A spokesperson for Reynolds didn’t respond to questions about whether she supported the bill.
The Iowa bill in its current form states that “a person who causes the death of an unborn person without the consent of the pregnant person” is “guilty of a class ‘A’ felony” and that “a person who unintentionally causes the death of an unborn person” is “guilty of a class ‘B’ felony.”
A class A felony is the most serious criminal offense under Iowa state law and is punishable by up to a mandatory life sentence without the possibility of parole. A class B felony under Iowa law is punishable by up to 25 years in prison.
The bill defines an “unborn person” as a human “individual organism” from “fertilization to live birth.”
In its current form, the bill does not include any protections that would specifically or broadly apply to IVF.
For example, the bill does not include language that many reproductive rights advocates have said serves as protection for IVF, like clarifying that the term “unborn person” refers to being “in utero” or “carried in the womb.” Reproductive rights advocates say those phrases serve to make such statutes enforceable only in situations where the embryo or fetus is being carried in the womb — not outside the womb, as is the case in the early phases of IVF.
The bill was sponsored by the Republican-controlled House Judiciary Committee, not individual lawmakers. The Republican leaders of that committee — state Reps. Steven Holt, the chair, and Bill Gustoff, the vice chair — didn’t respond to questions from NBC News.
Democrats said the move to pursue the bill ignored the national fallout over the IVF restrictions that arose from the Alabama Supreme Court’s ruling last month.
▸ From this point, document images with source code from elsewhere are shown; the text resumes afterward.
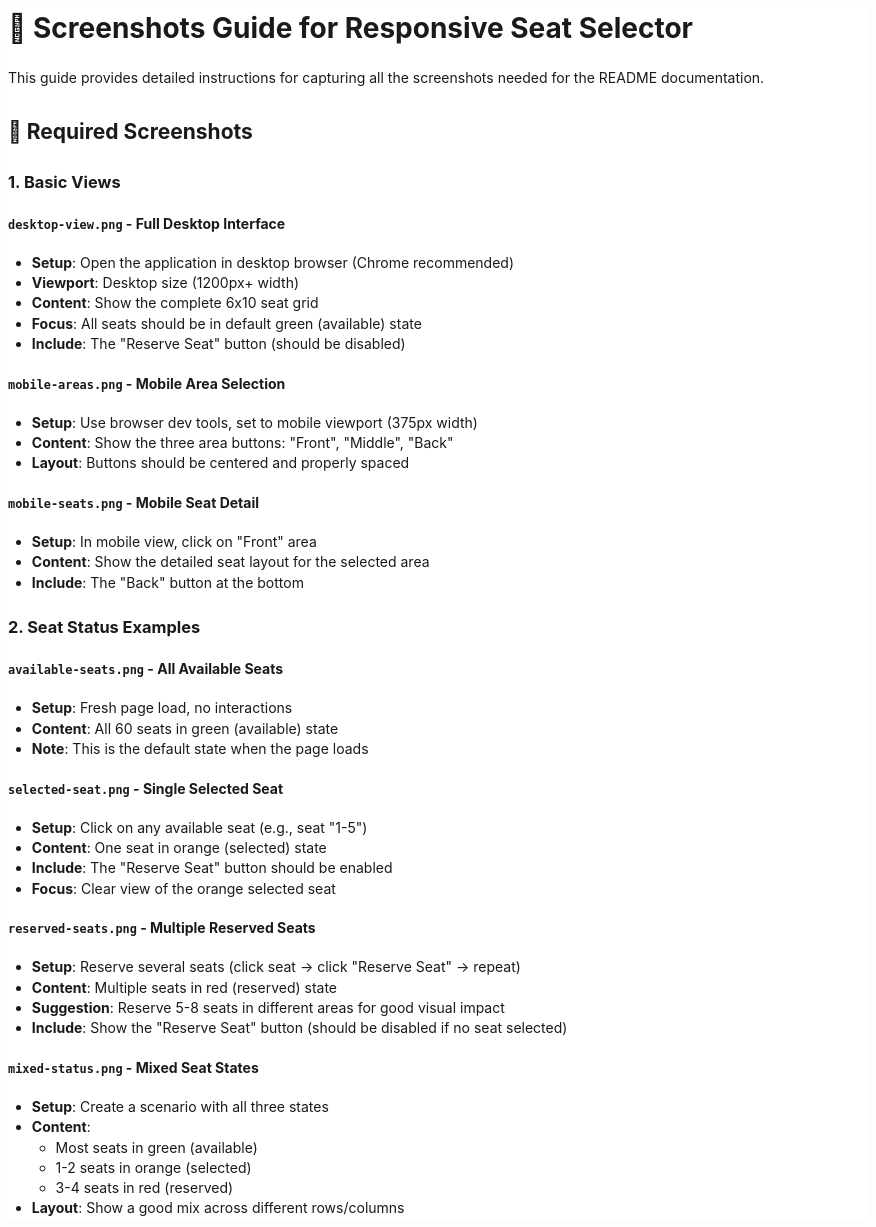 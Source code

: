 # 📸 Screenshots Guide for Responsive Seat Selector

This guide provides detailed instructions for capturing all the screenshots needed for the README documentation.

## 🎯 Required Screenshots

### 1. Basic Views

#### `desktop-view.png` - Full Desktop Interface
- **Setup**: Open the application in desktop browser (Chrome recommended)
- **Viewport**: Desktop size (1200px+ width)
- **Content**: Show the complete 6x10 seat grid
- **Focus**: All seats should be in default green (available) state
- **Include**: The "Reserve Seat" button (should be disabled)

#### `mobile-areas.png` - Mobile Area Selection
- **Setup**: Use browser dev tools, set to mobile viewport (375px width)
- **Content**: Show the three area buttons: "Front", "Middle", "Back"
- **Layout**: Buttons should be centered and properly spaced

#### `mobile-seats.png` - Mobile Seat Detail
- **Setup**: In mobile view, click on "Front" area
- **Content**: Show the detailed seat layout for the selected area
- **Include**: The "Back" button at the bottom

### 2. Seat Status Examples

#### `available-seats.png` - All Available Seats
- **Setup**: Fresh page load, no interactions
- **Content**: All 60 seats in green (available) state
- **Note**: This is the default state when the page loads

#### `selected-seat.png` - Single Selected Seat
- **Setup**: Click on any available seat (e.g., seat "1-5")
- **Content**: One seat in orange (selected) state
- **Include**: The "Reserve Seat" button should be enabled
- **Focus**: Clear view of the orange selected seat

#### `reserved-seats.png` - Multiple Reserved Seats
- **Setup**: Reserve several seats (click seat → click "Reserve Seat" → repeat)
- **Content**: Multiple seats in red (reserved) state
- **Suggestion**: Reserve 5-8 seats in different areas for good visual impact
- **Include**: Show the "Reserve Seat" button (should be disabled if no seat selected)

#### `mixed-status.png` - Mixed Seat States
- **Setup**: Create a scenario with all three states
- **Content**: 
  - Most seats in green (available)
  - 1-2 seats in orange (selected)
  - 3-4 seats in red (reserved)
- **Layout**: Show a good mix across different rows/columns
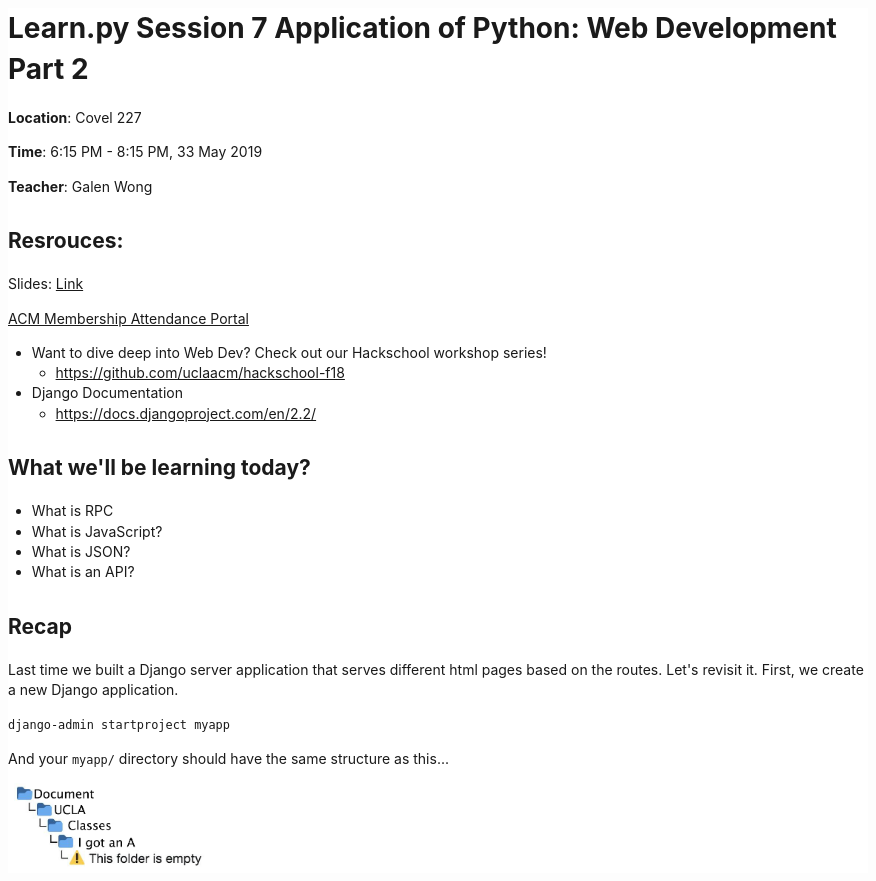 # Learn.py Session 7 Application of Python: Web Development Part 2

__Location__: Covel 227

__Time__: 6:15 PM - 8:15 PM, 33 May 2019

__Teacher__: Galen Wong

## Resrouces:
Slides: [Link](https://docs.google.com/presentation/d/1WtkbIpaLZH94XGXe5nCp6tUKjvTAurjVVlZGr9ZPLtY/edit?usp=sharing)

[ACM Membership Attendance Portal](https://members.uclaacm.com/login)

- Want to dive deep into Web Dev? Check out our Hackschool workshop series!
  - https://github.com/uclaacm/hackschool-f18
- Django Documentation
  -  https://docs.djangoproject.com/en/2.2/

## What we'll be learning today?
- What is RPC
- What is JavaScript?
- What is JSON?
- What is an API?

## Recap
Last time we built a Django server application that serves
different html pages based on the routes. 
Let's revisit it. 
First, we create a new Django application.

```
django-admin startproject myapp
```
And your `myapp/` directory should have the same 
structure as this...

<img src="image/emptyfolder.png" width="200px">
“Iowa Republicans will stop at nothing to ban abortion, even if it means criminalizing people undergoing IVF treatments,” Iowa state Rep. Jennifer Konfrst, the Democratic minority leader, said in a statement to NBC News. “The Alabama-style bill Republican politicians passed this week goes too far and Iowans are tired of politicians taking away their reproductive freedom.”
Planned Parenthood Advocates of Iowa spokesperson Mazie Stilwell called the bill “shameful” and “reckless,” and said it was the latest step in Iowa Republicans’ “far-reaching, long-term strategy to undermine the rights and well-being of pregnant Iowans.”
National groups weighed in as well.
“In a country full of Republican legislators trying to outdo each other in rolling back fundamental freedoms, this Iowa bill shows that what happened in Alabama last month doesn’t just stay in one state,” said Heather Williams, president of the Democratic Legislative Campaign Committee, the national Democratic arm that helps oversee state legislative races.
The personhood bill in Iowa is one of several that reproductive rights groups have said could be interpreted to restrict IVF treatments if enacted.
The Alabama Supreme Court ruling established that embryos created through IVF are considered children, prompting several IVF clinics in the state to halt their services and igniting a tumultuous weekslong sprint by lawmakers in the ruby-red state to contain the backlash.
Ultimately, Alabama GOP Gov. Kay Ivey signed a narrowly tailored, Republican-proposed bill Wednesday night intended to protect doctors, clinics and other health care personnel who provide IVF treatment and services by offering such workers civil and criminal “immunity.”